Omitting all images, output the entries that follow exactly as written.
DATA EXTRACT START
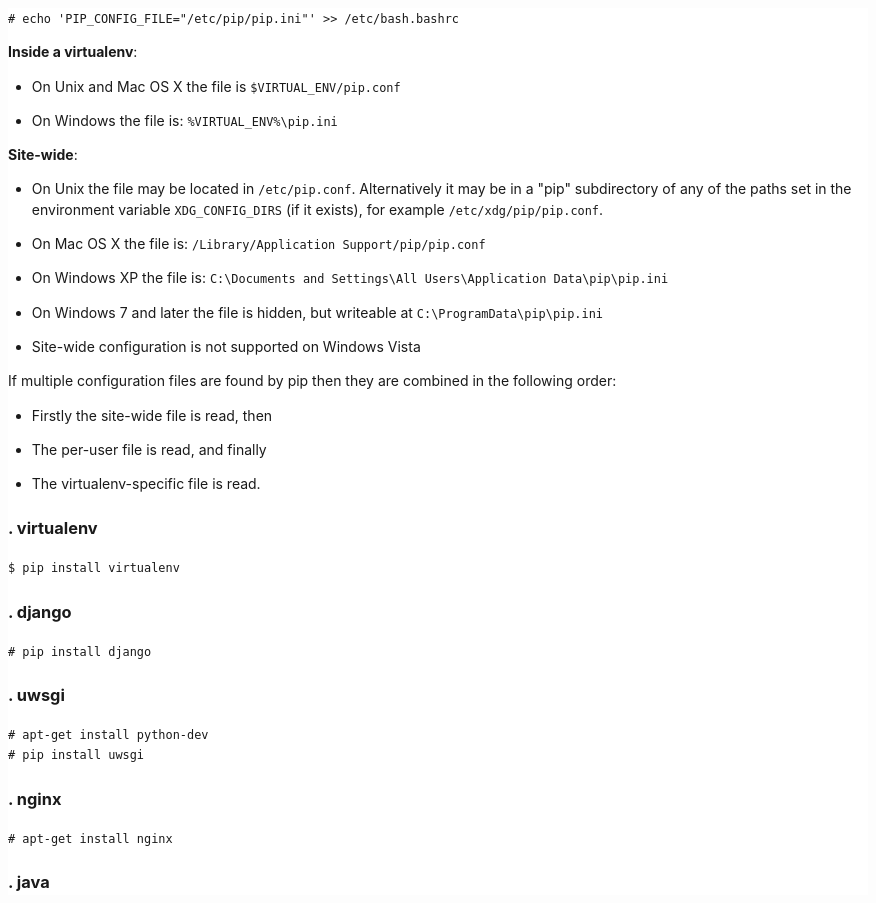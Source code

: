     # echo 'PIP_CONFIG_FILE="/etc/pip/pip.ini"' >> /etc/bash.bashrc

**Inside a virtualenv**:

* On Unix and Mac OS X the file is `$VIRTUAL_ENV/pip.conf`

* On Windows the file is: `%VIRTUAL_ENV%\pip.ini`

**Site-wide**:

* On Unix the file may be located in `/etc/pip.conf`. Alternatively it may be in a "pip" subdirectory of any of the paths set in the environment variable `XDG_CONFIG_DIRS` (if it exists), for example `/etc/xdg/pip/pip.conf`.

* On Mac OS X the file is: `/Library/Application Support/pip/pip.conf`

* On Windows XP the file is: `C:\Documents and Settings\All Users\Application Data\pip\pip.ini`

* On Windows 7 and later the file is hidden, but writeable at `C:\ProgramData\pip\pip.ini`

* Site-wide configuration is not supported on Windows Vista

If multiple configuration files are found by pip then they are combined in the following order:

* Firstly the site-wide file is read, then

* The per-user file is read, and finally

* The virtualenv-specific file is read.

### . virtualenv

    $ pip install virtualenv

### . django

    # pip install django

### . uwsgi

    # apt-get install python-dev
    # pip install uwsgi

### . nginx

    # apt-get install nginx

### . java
DATA EXTRACT END
WRITTEN SOLUTION -
Source code

:     # echo 'PIP_CONFIG_FILE="/etc/pip/pip.ini"' >> /etc/bash.bashrc

**Inside a virtualenv**:

* On Unix and Mac OS X the file is `$VIRTUAL_ENV/pip.conf`

* On Windows the file is: `%VIRTUAL_ENV%\pip.ini`

**Site-wide**:

* On Unix the file may be located in `/etc/pip.conf`. Alternatively it may be in a "pip" subdirectory of any of the paths set in the environment variable `XDG_CONFIG_DIRS` (if it exists), for example `/etc/xdg/pip/pip.conf`.

* On Mac OS X the file is: `/Library/Application Support/pip/pip.conf`

* On Windows XP the file is: `C:\Documents and Settings\All Users\Application Data\pip\pip.ini`

* On Windows 7 and later the file is hidden, but writeable at `C:\ProgramData\pip\pip.ini`

* Site-wide configuration is not supported on Windows Vista

If multiple configuration files are found by pip then they are combined in the following order:

* Firstly the site-wide file is read, then

* The per-user file is read, and finally

* The virtualenv-specific file is read.

### . virtualenv

    $ pip install virtualenv

### . django

    # pip install django

### . uwsgi

    # apt-get install python-dev
    # pip install uwsgi

### . nginx

    # apt-get install nginx

### . java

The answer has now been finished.